SOURDOUGH – The New Isolation Trend

During the time of Coronavirus, there seems to be one thing uniting people around the world (other than the forced isolation and increased frequency of handwashing), and that is Sourdough bread.

It seems that my social media is filled with posts from people attempting to make sourdough at home, so today we are going to look at what is the difference between normal bread and sourdough, and is it any good for you?

What is it?

Sourdough is a traditional style of bread made by fermenting dough using naturally occurring bacteria (lactobacilli) and yeast, instead of the usual bakers’ yeast. As the name suggests this fermentation process gives the loaf a slightly sour flavour making it a great alternative for people who prefer savoury foods.

The popularity of sourdough during isolation appears to have stemmed from the fact that sourdough requires only 3 ingredients; flour, water and salt. The process involves making a “starter” of flour and water, which over a few days uses the yeasts and lactobacilli which are naturally occurring in the flour and air, and ferments these into a useable “culture”. Like with any fermented product (think beer), the bacteria and yeast create gas bubbles (carbon dioxide), so that when this starter is mixed with more flour and baked, we get a nice crusty loaf of bread with little holes which are what makes bread light and fluffy.

While this seems quite simple, the process of creating the starter can get quite messy and labour intense so if you’re new to sourdough, I would recommend grabbing a loaf from your local bakery first before your commit to making your own.

Is it healthy?

The bacteria used in Sourdough bread produce a byproduct of Lactic acid, which as well as giving the bread its unique sour taste, also gives Sourdough bread a lower glycemic index (GI) than regular loaves of bread meaning that it has less of an impact on blood sugar levels, which is great news for anyone with diabetes or pre-diabetes. This can also mean that sourdough bread can be better at regulating appetite, as people tend to get feel less hungry when their blood sugar levels are more stable.

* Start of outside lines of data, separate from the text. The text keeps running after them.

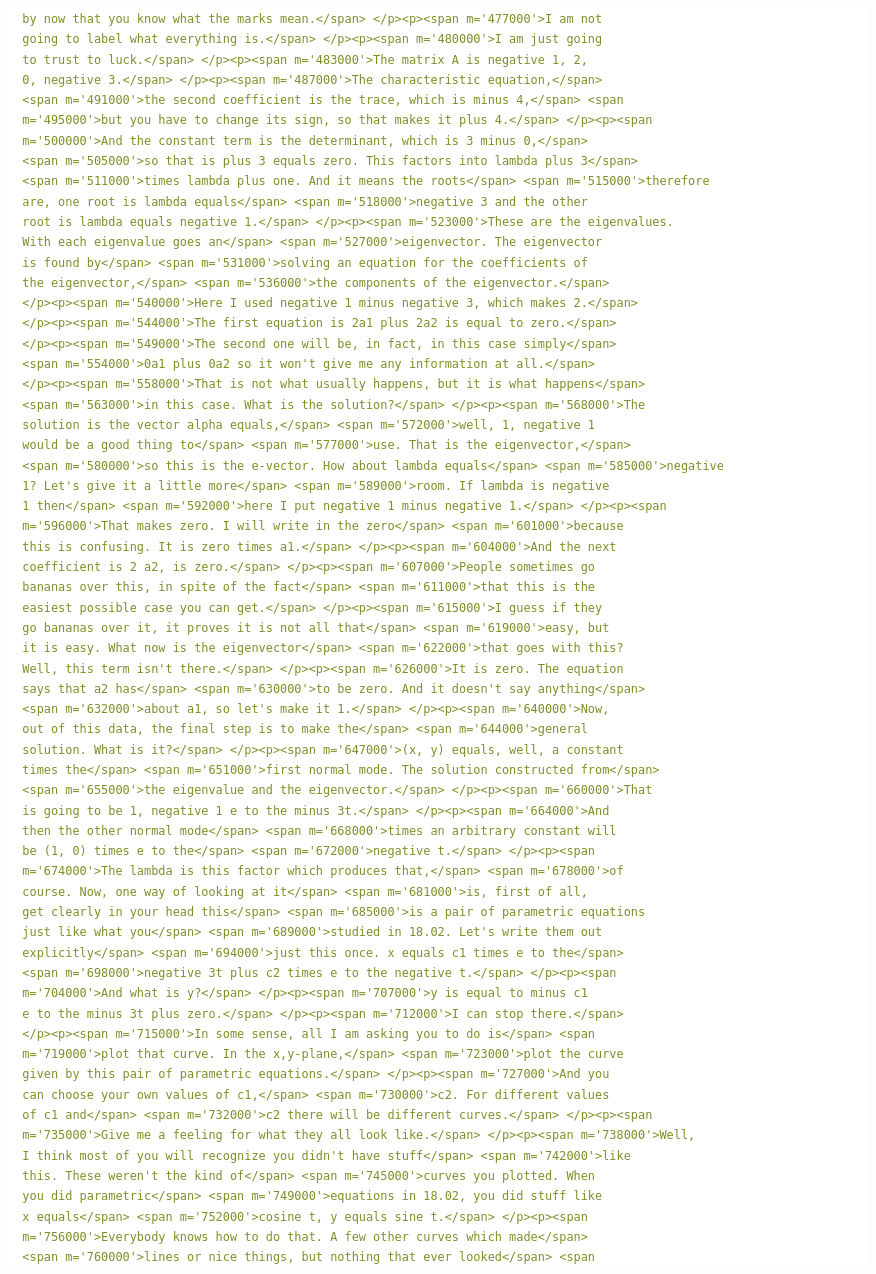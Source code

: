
 ```yaml
  by now that you know what the marks mean.</span> </p><p><span m='477000'>I am not
  going to label what everything is.</span> </p><p><span m='480000'>I am just going
  to trust to luck.</span> </p><p><span m='483000'>The matrix A is negative 1, 2,
  0, negative 3.</span> </p><p><span m='487000'>The characteristic equation,</span>
  <span m='491000'>the second coefficient is the trace, which is minus 4,</span> <span
  m='495000'>but you have to change its sign, so that makes it plus 4.</span> </p><p><span
  m='500000'>And the constant term is the determinant, which is 3 minus 0,</span>
  <span m='505000'>so that is plus 3 equals zero. This factors into lambda plus 3</span>
  <span m='511000'>times lambda plus one. And it means the roots</span> <span m='515000'>therefore
  are, one root is lambda equals</span> <span m='518000'>negative 3 and the other
  root is lambda equals negative 1.</span> </p><p><span m='523000'>These are the eigenvalues.
  With each eigenvalue goes an</span> <span m='527000'>eigenvector. The eigenvector
  is found by</span> <span m='531000'>solving an equation for the coefficients of
  the eigenvector,</span> <span m='536000'>the components of the eigenvector.</span>
  </p><p><span m='540000'>Here I used negative 1 minus negative 3, which makes 2.</span>
  </p><p><span m='544000'>The first equation is 2a1 plus 2a2 is equal to zero.</span>
  </p><p><span m='549000'>The second one will be, in fact, in this case simply</span>
  <span m='554000'>0a1 plus 0a2 so it won't give me any information at all.</span>
  </p><p><span m='558000'>That is not what usually happens, but it is what happens</span>
  <span m='563000'>in this case. What is the solution?</span> </p><p><span m='568000'>The
  solution is the vector alpha equals,</span> <span m='572000'>well, 1, negative 1
  would be a good thing to</span> <span m='577000'>use. That is the eigenvector,</span>
  <span m='580000'>so this is the e-vector. How about lambda equals</span> <span m='585000'>negative
  1? Let's give it a little more</span> <span m='589000'>room. If lambda is negative
  1 then</span> <span m='592000'>here I put negative 1 minus negative 1.</span> </p><p><span
  m='596000'>That makes zero. I will write in the zero</span> <span m='601000'>because
  this is confusing. It is zero times a1.</span> </p><p><span m='604000'>And the next
  coefficient is 2 a2, is zero.</span> </p><p><span m='607000'>People sometimes go
  bananas over this, in spite of the fact</span> <span m='611000'>that this is the
  easiest possible case you can get.</span> </p><p><span m='615000'>I guess if they
  go bananas over it, it proves it is not all that</span> <span m='619000'>easy, but
  it is easy. What now is the eigenvector</span> <span m='622000'>that goes with this?
  Well, this term isn't there.</span> </p><p><span m='626000'>It is zero. The equation
  says that a2 has</span> <span m='630000'>to be zero. And it doesn't say anything</span>
  <span m='632000'>about a1, so let's make it 1.</span> </p><p><span m='640000'>Now,
  out of this data, the final step is to make the</span> <span m='644000'>general
  solution. What is it?</span> </p><p><span m='647000'>(x, y) equals, well, a constant
  times the</span> <span m='651000'>first normal mode. The solution constructed from</span>
  <span m='655000'>the eigenvalue and the eigenvector.</span> </p><p><span m='660000'>That
  is going to be 1, negative 1 e to the minus 3t.</span> </p><p><span m='664000'>And
  then the other normal mode</span> <span m='668000'>times an arbitrary constant will
  be (1, 0) times e to the</span> <span m='672000'>negative t.</span> </p><p><span
  m='674000'>The lambda is this factor which produces that,</span> <span m='678000'>of
  course. Now, one way of looking at it</span> <span m='681000'>is, first of all,
  get clearly in your head this</span> <span m='685000'>is a pair of parametric equations
  just like what you</span> <span m='689000'>studied in 18.02. Let's write them out
  explicitly</span> <span m='694000'>just this once. x equals c1 times e to the</span>
  <span m='698000'>negative 3t plus c2 times e to the negative t.</span> </p><p><span
  m='704000'>And what is y?</span> </p><p><span m='707000'>y is equal to minus c1
  e to the minus 3t plus zero.</span> </p><p><span m='712000'>I can stop there.</span>
  </p><p><span m='715000'>In some sense, all I am asking you to do is</span> <span
  m='719000'>plot that curve. In the x,y-plane,</span> <span m='723000'>plot the curve
  given by this pair of parametric equations.</span> </p><p><span m='727000'>And you
  can choose your own values of c1,</span> <span m='730000'>c2. For different values
  of c1 and</span> <span m='732000'>c2 there will be different curves.</span> </p><p><span
  m='735000'>Give me a feeling for what they all look like.</span> </p><p><span m='738000'>Well,
  I think most of you will recognize you didn't have stuff</span> <span m='742000'>like
  this. These weren't the kind of</span> <span m='745000'>curves you plotted. When
  you did parametric</span> <span m='749000'>equations in 18.02, you did stuff like
  x equals</span> <span m='752000'>cosine t, y equals sine t.</span> </p><p><span
  m='756000'>Everybody knows how to do that. A few other curves which made</span>
  <span m='760000'>lines or nice things, but nothing that ever looked</span> <span
```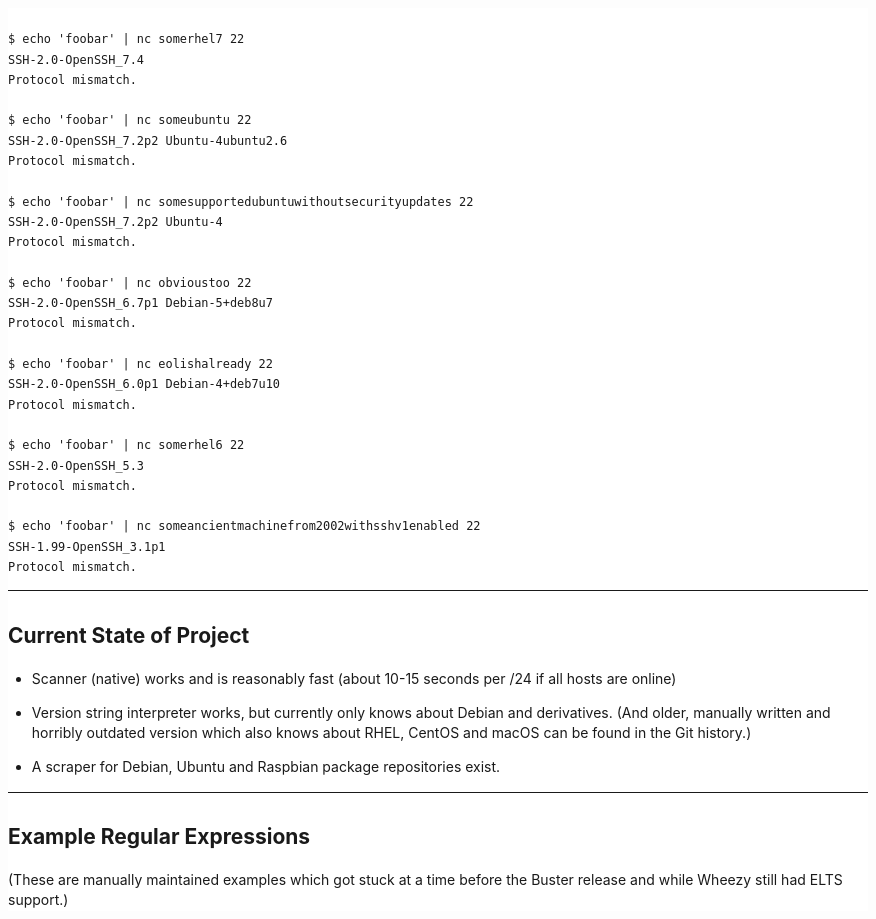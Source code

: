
 ```

$ echo 'foobar' | nc somerhel7 22
SSH-2.0-OpenSSH_7.4
Protocol mismatch.

$ echo 'foobar' | nc someubuntu 22
SSH-2.0-OpenSSH_7.2p2 Ubuntu-4ubuntu2.6
Protocol mismatch.

$ echo 'foobar' | nc somesupportedubuntuwithoutsecurityupdates 22
SSH-2.0-OpenSSH_7.2p2 Ubuntu-4
Protocol mismatch.

$ echo 'foobar' | nc obvioustoo 22
SSH-2.0-OpenSSH_6.7p1 Debian-5+deb8u7
Protocol mismatch.

$ echo 'foobar' | nc eolishalready 22
SSH-2.0-OpenSSH_6.0p1 Debian-4+deb7u10
Protocol mismatch.

$ echo 'foobar' | nc somerhel6 22
SSH-2.0-OpenSSH_5.3
Protocol mismatch.

$ echo 'foobar' | nc someancientmachinefrom2002withsshv1enabled 22
SSH-1.99-OpenSSH_3.1p1
Protocol mismatch.
```

---

Current State of Project
------------------------

* Scanner (native) works and is reasonably fast (about 10-15 seconds
  per /24 if all hosts are online)

* Version string interpreter works, but currently only knows about
  Debian and derivatives. (And older, manually written and horribly
  outdated version which also knows about RHEL, CentOS and macOS can
  be found in the Git history.)

* A scraper for Debian, Ubuntu and Raspbian package repositories
  exist.

---

Example Regular Expressions
---------------------------

(These are manually maintained examples which got stuck at a time
before the Buster release and while Wheezy still had ELTS support.)
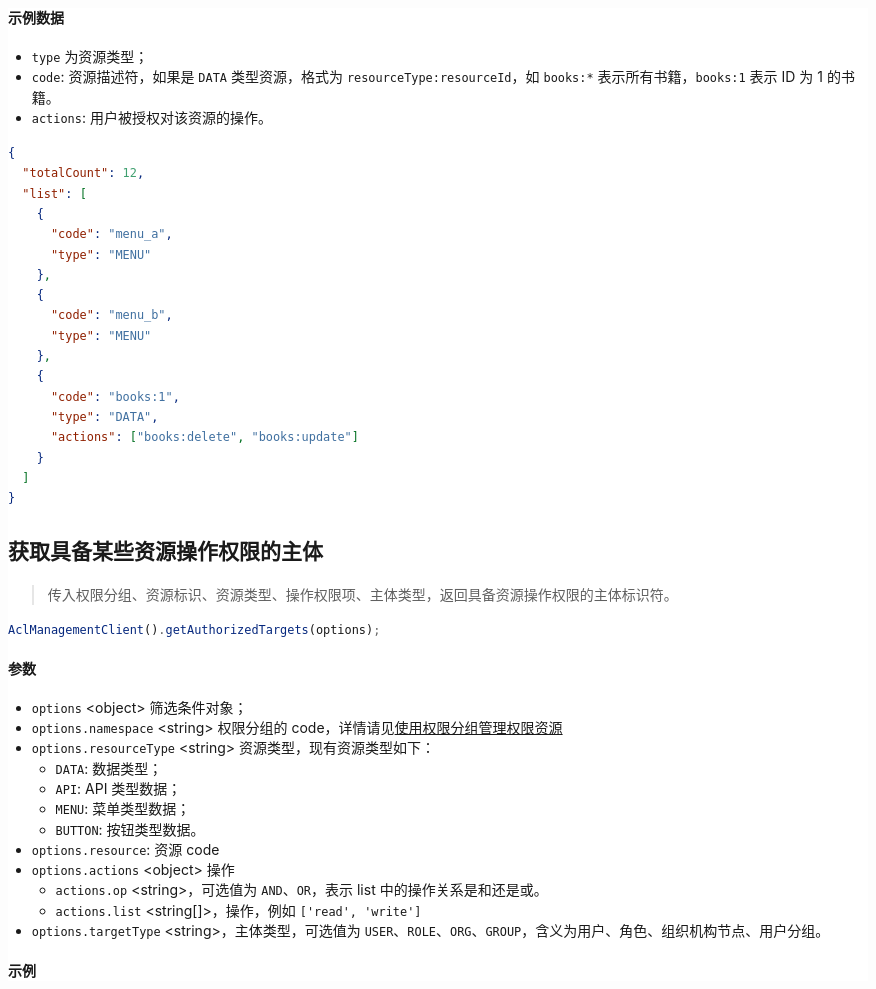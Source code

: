 #### 示例数据

- `type` 为资源类型；
- `code`: 资源描述符，如果是 `DATA` 类型资源，格式为 `resourceType:resourceId`，如 `books:*` 表示所有书籍，`books:1` 表示 ID 为 1 的书籍。
- `actions`: 用户被授权对该资源的操作。

```json
{
  "totalCount": 12,
  "list": [
    {
      "code": "menu_a",
      "type": "MENU"
    },
    {
      "code": "menu_b",
      "type": "MENU"
    },
    {
      "code": "books:1",
      "type": "DATA",
      "actions": ["books:delete", "books:update"]
    }
  ]
}
```

## 获取具备某些资源操作权限的主体

> 传入权限分组、资源标识、资源类型、操作权限项、主体类型，返回具备资源操作权限的主体标识符。

```javascript
AclManagementClient().getAuthorizedTargets(options);
```

#### 参数

- `options` \<object\> 筛选条件对象；
- `options.namespace` \<string\> 权限分组的 code，详情请见[使用权限分组管理权限资源](/guides/access-control/resource-group.md)
- `options.resourceType` \<string\> 资源类型，现有资源类型如下：
  - `DATA`: 数据类型；
  - `API`: API 类型数据；
  - `MENU`: 菜单类型数据；
  - `BUTTON`: 按钮类型数据。
- `options.resource`: 资源 code
- `options.actions` \<object\> 操作
  - `actions.op` \<string\>，可选值为 `AND`、`OR`，表示 list 中的操作关系是和还是或。
  - `actions.list` \<string[]\>，操作，例如 `['read', 'write']`
- `options.targetType` \<string\>，主体类型，可选值为 `USER`、`ROLE`、`ORG`、`GROUP`，含义为用户、角色、组织机构节点、用户分组。

#### 示例
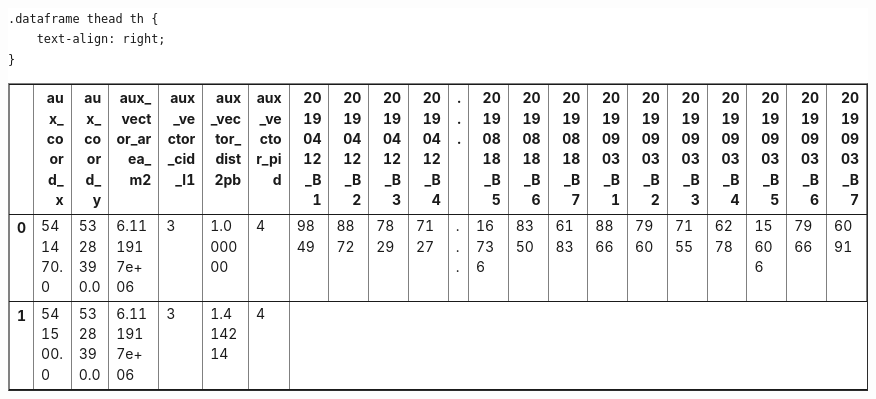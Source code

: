     .dataframe thead th {
        text-align: right;
    }
</style>
<table border="1" class="dataframe">
  <thead>
    <tr style="text-align: right;">
      <th></th>
      <th>aux_coord_x</th>
      <th>aux_coord_y</th>
      <th>aux_vector_area_m2</th>
      <th>aux_vector_cid_l1</th>
      <th>aux_vector_dist2pb</th>
      <th>aux_vector_pid</th>
      <th>20190412_B1</th>
      <th>20190412_B2</th>
      <th>20190412_B3</th>
      <th>20190412_B4</th>
      <th>...</th>
      <th>20190818_B5</th>
      <th>20190818_B6</th>
      <th>20190818_B7</th>
      <th>20190903_B1</th>
      <th>20190903_B2</th>
      <th>20190903_B3</th>
      <th>20190903_B4</th>
      <th>20190903_B5</th>
      <th>20190903_B6</th>
      <th>20190903_B7</th>
    </tr>
  </thead>
  <tbody>
    <tr>
      <th>0</th>
      <td>541470.0</td>
      <td>5328390.0</td>
      <td>6.111917e+06</td>
      <td>3</td>
      <td>1.000000</td>
      <td>4</td>
      <td>9849</td>
      <td>8872</td>
      <td>7829</td>
      <td>7127</td>
      <td>...</td>
      <td>16736</td>
      <td>8350</td>
      <td>6183</td>
      <td>8866</td>
      <td>7960</td>
      <td>7155</td>
      <td>6278</td>
      <td>15606</td>
      <td>7966</td>
      <td>6091</td>
    </tr>
    <tr>
      <th>1</th>
      <td>541500.0</td>
      <td>5328390.0</td>
      <td>6.111917e+06</td>
      <td>3</td>
      <td>1.414214</td>
      <td>4</td>
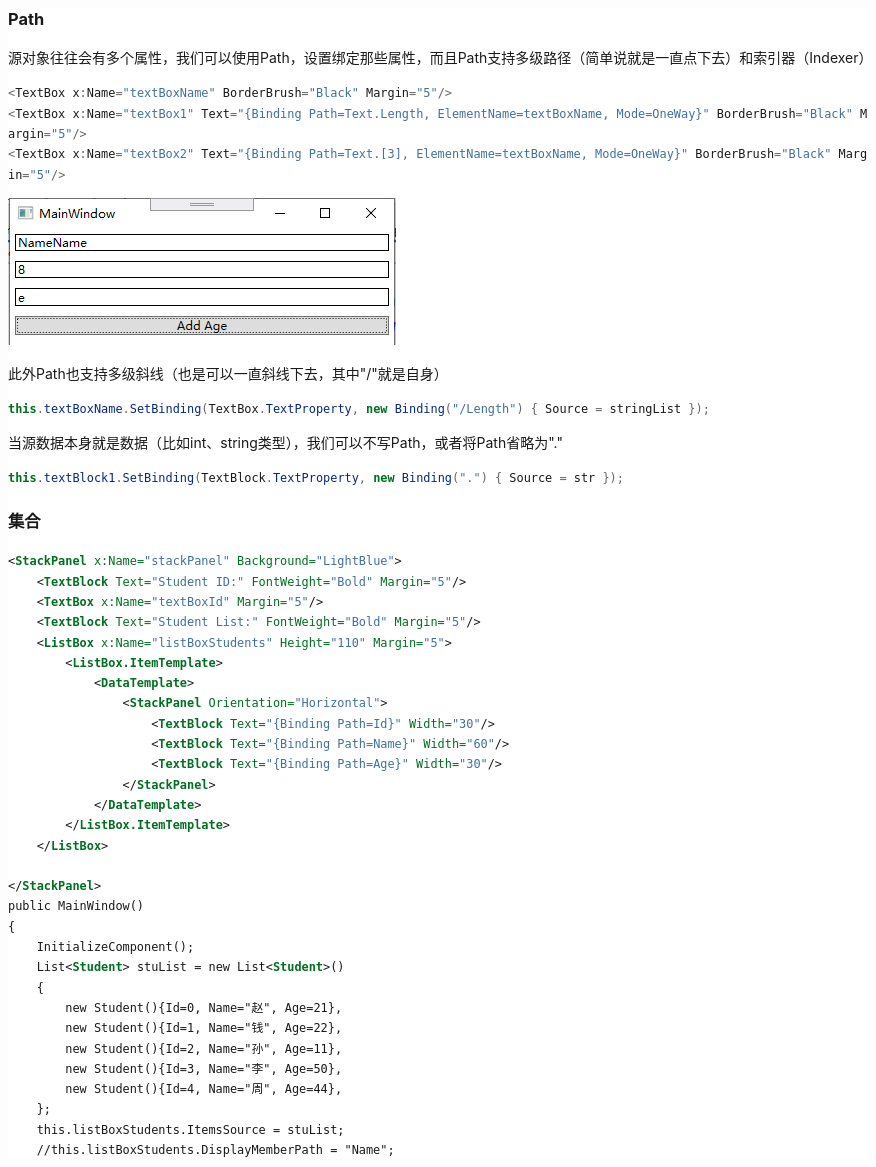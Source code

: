 ### Path

源对象往往会有多个属性，我们可以使用Path，设置绑定那些属性，而且Path支持多级路径（简单说就是一直点下去）和索引器（Indexer）

```C#
<TextBox x:Name="textBoxName" BorderBrush="Black" Margin="5"/>
<TextBox x:Name="textBox1" Text="{Binding Path=Text.Length, ElementName=textBoxName, Mode=OneWay}" BorderBrush="Black" Margin="5"/>          
<TextBox x:Name="textBox2" Text="{Binding Path=Text.[3], ElementName=textBoxName, Mode=OneWay}" BorderBrush="Black" Margin="5"/>
```

![Path](Image/Path.png)

此外Path也支持多级斜线（也是可以一直斜线下去，其中"/"就是自身）

```C#
this.textBoxName.SetBinding(TextBox.TextProperty, new Binding("/Length") { Source = stringList });
```

当源数据本身就是数据（比如int、string类型），我们可以不写Path，或者将Path省略为"."

```C#
this.textBlock1.SetBinding(TextBlock.TextProperty, new Binding(".") { Source = str });
```

### 集合

```XML
<StackPanel x:Name="stackPanel" Background="LightBlue">
    <TextBlock Text="Student ID:" FontWeight="Bold" Margin="5"/>
    <TextBox x:Name="textBoxId" Margin="5"/>
    <TextBlock Text="Student List:" FontWeight="Bold" Margin="5"/>
    <ListBox x:Name="listBoxStudents" Height="110" Margin="5">
        <ListBox.ItemTemplate>
            <DataTemplate>
                <StackPanel Orientation="Horizontal">
                    <TextBlock Text="{Binding Path=Id}" Width="30"/>
                    <TextBlock Text="{Binding Path=Name}" Width="60"/>
                    <TextBlock Text="{Binding Path=Age}" Width="30"/>
                </StackPanel>
            </DataTemplate>
        </ListBox.ItemTemplate>
    </ListBox>

</StackPanel>
public MainWindow()
{
    InitializeComponent();
    List<Student> stuList = new List<Student>()
    {
        new Student(){Id=0, Name="赵", Age=21},
        new Student(){Id=1, Name="钱", Age=22},
        new Student(){Id=2, Name="孙", Age=11},
        new Student(){Id=3, Name="李", Age=50},
        new Student(){Id=4, Name="周", Age=44},
    };
    this.listBoxStudents.ItemsSource = stuList;
    //this.listBoxStudents.DisplayMemberPath = "Name";
```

In addition to these impacts on GI, the lactic acid also act as a natural preservative meaning that sourdough can last longer than regular bread without additives. 

However, like normal bread, wholemeal varieties of sourdough are more nutritious than white varieties as they contain more vitamins, minerals and fibre than the more processed white flour-based counterparts.

One downside of sourdough is that due to the rustic nature of sourdough loaves, they tend to be larger and round or oval-shaped which can make portion control difficult for those who are counting carbs or calories. 

So bottom line, like everything else in life Sourdough bread has some great qualities but also a few things to be cautious of. Eat it in moderation, and if you feel like making your own, do your research first so you know what you’re getting into!